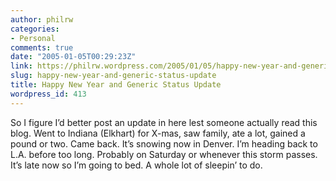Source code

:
 ```yaml
---
author: philrw
categories:
- Personal
comments: true
date: "2005-01-05T00:29:23Z"
link: https://philrw.wordpress.com/2005/01/05/happy-new-year-and-generic-status-update/
slug: happy-new-year-and-generic-status-update
title: Happy New Year and Generic Status Update
wordpress_id: 413
---
```


So I figure I’d better post an update in here lest someone actually
read this blog. Went to Indiana (Elkhart) for X-mas, saw family, ate a
lot, gained a pound or two. Came back. It’s snowing now in Denver. I’m
heading back to L.A. before too long. Probably on Saturday or whenever
this storm passes. It’s late now so I’m going to bed. A whole lot of
sleepin’ to do.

• WHAT YOU HAVE TO DO:
Exact repetition of each line above is expected; images are to be omitted.

• SOLUTION TO THE EXERCISE:
Source code

:
 ```yaml
---
author: philrw
categories:
- Personal
comments: true
date: "2005-01-05T00:29:23Z"
link: https://philrw.wordpress.com/2005/01/05/happy-new-year-and-generic-status-update/
slug: happy-new-year-and-generic-status-update
title: Happy New Year and Generic Status Update
wordpress_id: 413
---
```


So I figure I’d better post an update in here lest someone actually
read this blog. Went to Indiana (Elkhart) for X-mas, saw family, ate a
lot, gained a pound or two. Came back. It’s snowing now in Denver. I’m
heading back to L.A. before too long. Probably on Saturday or whenever
this storm passes. It’s late now so I’m going to bed. A whole lot of
sleepin’ to do.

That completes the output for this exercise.